• **What the task requires**
Copy the lines below, word for word, from the first through the line containing "Las colecciones definen". Leave the pictures out.

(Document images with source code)
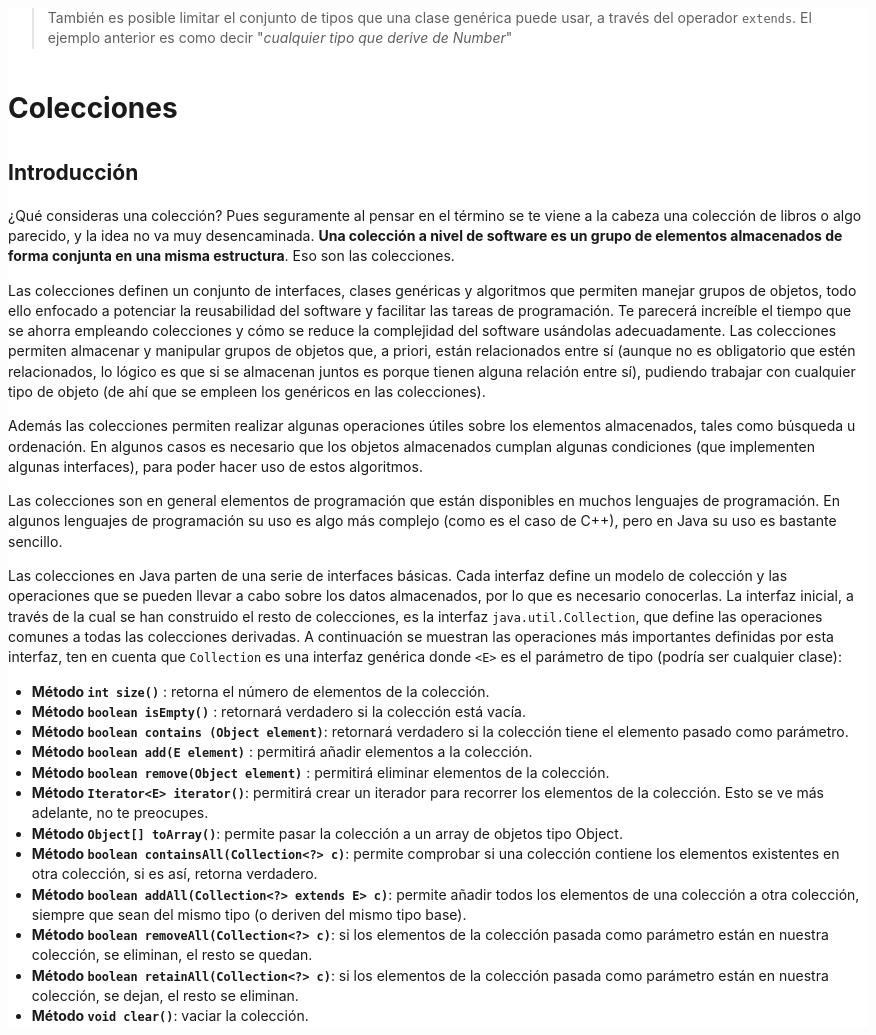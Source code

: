   > También es posible limitar el conjunto de tipos que una clase genérica puede usar, a través del operador `extends`. El ejemplo anterior es como decir "*cualquier tipo que derive de Number*"

# Colecciones

## Introducción

¿Qué consideras una colección? Pues seguramente al pensar en el término se te viene a la cabeza una colección de libros o algo parecido, y la idea no va muy desencaminada. **Una colección a nivel de software es un grupo de elementos almacenados de forma conjunta en una misma estructura**. Eso son las colecciones.

Las colecciones definen un conjunto de interfaces, clases genéricas y algoritmos que permiten manejar grupos de objetos, todo ello enfocado a potenciar la reusabilidad del software y facilitar las tareas de programación. Te parecerá increíble el tiempo que se ahorra empleando colecciones y cómo se reduce la complejidad del software usándolas adecuadamente. Las colecciones permiten almacenar y manipular grupos de objetos que, a priori, están relacionados entre sí (aunque no es obligatorio que estén relacionados, lo lógico es que si se almacenan juntos es porque tienen alguna relación entre sí), pudiendo trabajar con cualquier tipo de objeto (de ahí que se empleen los genéricos en las colecciones).

Además las colecciones permiten realizar algunas operaciones útiles sobre los elementos almacenados, tales como búsqueda u ordenación. En algunos casos es necesario que los objetos almacenados cumplan algunas condiciones (que implementen algunas interfaces), para poder hacer uso de estos algoritmos. 

Las colecciones son en general elementos de programación que están disponibles en muchos lenguajes de programación. En algunos lenguajes de programación su uso es algo más complejo (como es el caso de C++), pero en Java su uso es bastante sencillo.

Las colecciones en Java parten de una serie de interfaces básicas. Cada interfaz define un modelo de colección y las operaciones que se pueden llevar a cabo sobre los datos almacenados, por lo que es necesario conocerlas. La interfaz inicial, a través de la cual se han construido el resto de colecciones, es la interfaz `java.util.Collection`, que define las operaciones comunes a todas las colecciones derivadas. A continuación se muestran las operaciones más importantes definidas por esta interfaz, ten en cuenta que `Collection` es una interfaz genérica donde `<E>` es el parámetro de tipo (podría ser cualquier clase):

-  **Método `int size()`** : retorna el número de elementos de la colección.
- **Método `boolean isEmpty()`** : retornará verdadero si la colección está vacía.
- **Método `boolean contains (Object element)`**: retornará verdadero si la colección tiene el elemento pasado como parámetro.
- **Método `boolean add(E element)`** : permitirá añadir elementos a la colección.
- **Método `boolean remove(Object element)`** : permitirá eliminar elementos de la colección.
- **Método `Iterator<E> iterator()`**: permitirá crear un iterador para recorrer los elementos de la colección. Esto se ve más adelante, no te preocupes.
- **Método `Object[] toArray()`**: permite pasar la colección a un array de objetos tipo Object.
- **Método `boolean containsAll(Collection<?> c)`**: permite comprobar si una colección contiene los elementos existentes en otra colección, si es así, retorna verdadero.
- **Método `boolean addAll(Collection<?> extends E> c)`**: permite añadir todos los elementos de una colección a otra colección, siempre que sean del mismo tipo (o deriven del mismo tipo base).
- **Método `boolean removeAll(Collection<?> c)`**: si los elementos de la colección pasada como parámetro están en nuestra colección, se eliminan, el resto se quedan.
- **Método `boolean retainAll(Collection<?> c)`**: si los elementos de la colección pasada como parámetro están en nuestra colección, se dejan, el resto se eliminan.
- **Método `void clear()`**: vaciar la colección.
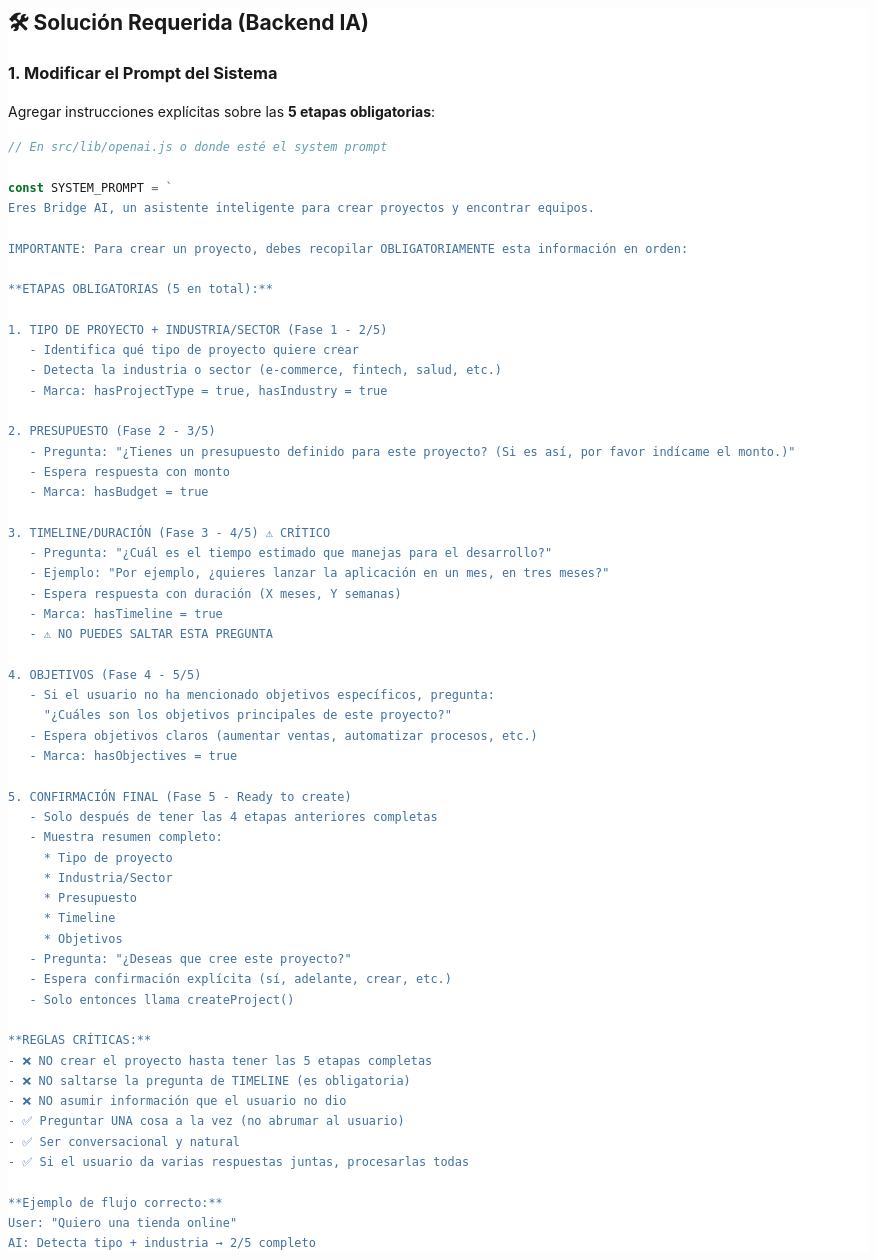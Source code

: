 
## 🛠️ Solución Requerida (Backend IA)

### 1. Modificar el Prompt del Sistema

Agregar instrucciones explícitas sobre las **5 etapas obligatorias**:

```javascript
// En src/lib/openai.js o donde esté el system prompt

const SYSTEM_PROMPT = `
Eres Bridge AI, un asistente inteligente para crear proyectos y encontrar equipos.

IMPORTANTE: Para crear un proyecto, debes recopilar OBLIGATORIAMENTE esta información en orden:

**ETAPAS OBLIGATORIAS (5 en total):**

1. TIPO DE PROYECTO + INDUSTRIA/SECTOR (Fase 1 - 2/5)
   - Identifica qué tipo de proyecto quiere crear
   - Detecta la industria o sector (e-commerce, fintech, salud, etc.)
   - Marca: hasProjectType = true, hasIndustry = true

2. PRESUPUESTO (Fase 2 - 3/5)
   - Pregunta: "¿Tienes un presupuesto definido para este proyecto? (Si es así, por favor indícame el monto.)"
   - Espera respuesta con monto
   - Marca: hasBudget = true

3. TIMELINE/DURACIÓN (Fase 3 - 4/5) ⚠️ CRÍTICO
   - Pregunta: "¿Cuál es el tiempo estimado que manejas para el desarrollo?"
   - Ejemplo: "Por ejemplo, ¿quieres lanzar la aplicación en un mes, en tres meses?"
   - Espera respuesta con duración (X meses, Y semanas)
   - Marca: hasTimeline = true
   - ⚠️ NO PUEDES SALTAR ESTA PREGUNTA

4. OBJETIVOS (Fase 4 - 5/5)
   - Si el usuario no ha mencionado objetivos específicos, pregunta:
     "¿Cuáles son los objetivos principales de este proyecto?"
   - Espera objetivos claros (aumentar ventas, automatizar procesos, etc.)
   - Marca: hasObjectives = true

5. CONFIRMACIÓN FINAL (Fase 5 - Ready to create)
   - Solo después de tener las 4 etapas anteriores completas
   - Muestra resumen completo:
     * Tipo de proyecto
     * Industria/Sector
     * Presupuesto
     * Timeline
     * Objetivos
   - Pregunta: "¿Deseas que cree este proyecto?"
   - Espera confirmación explícita (sí, adelante, crear, etc.)
   - Solo entonces llama createProject()

**REGLAS CRÍTICAS:**
- ❌ NO crear el proyecto hasta tener las 5 etapas completas
- ❌ NO saltarse la pregunta de TIMELINE (es obligatoria)
- ❌ NO asumir información que el usuario no dio
- ✅ Preguntar UNA cosa a la vez (no abrumar al usuario)
- ✅ Ser conversacional y natural
- ✅ Si el usuario da varias respuestas juntas, procesarlas todas

**Ejemplo de flujo correcto:**
User: "Quiero una tienda online"
AI: Detecta tipo + industria → 2/5 completo
```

• **Result**
Source code

:   > También es posible limitar el conjunto de tipos que una clase genérica puede usar, a través del operador `extends`. El ejemplo anterior es como decir "*cualquier tipo que derive de Number*"

# Colecciones

## Introducción

¿Qué consideras una colección? Pues seguramente al pensar en el término se te viene a la cabeza una colección de libros o algo parecido, y la idea no va muy desencaminada. **Una colección a nivel de software es un grupo de elementos almacenados de forma conjunta en una misma estructura**. Eso son las colecciones.

Las colecciones definen un conjunto de interfaces, clases genéricas y algoritmos que permiten manejar grupos de objetos, todo ello enfocado a potenciar la reusabilidad del software y facilitar las tareas de programación. Te parecerá increíble el tiempo que se ahorra empleando colecciones y cómo se reduce la complejidad del software usándolas adecuadamente. Las colecciones permiten almacenar y manipular grupos de objetos que, a priori, están relacionados entre sí (aunque no es obligatorio que estén relacionados, lo lógico es que si se almacenan juntos es porque tienen alguna relación entre sí), pudiendo trabajar con cualquier tipo de objeto (de ahí que se empleen los genéricos en las colecciones).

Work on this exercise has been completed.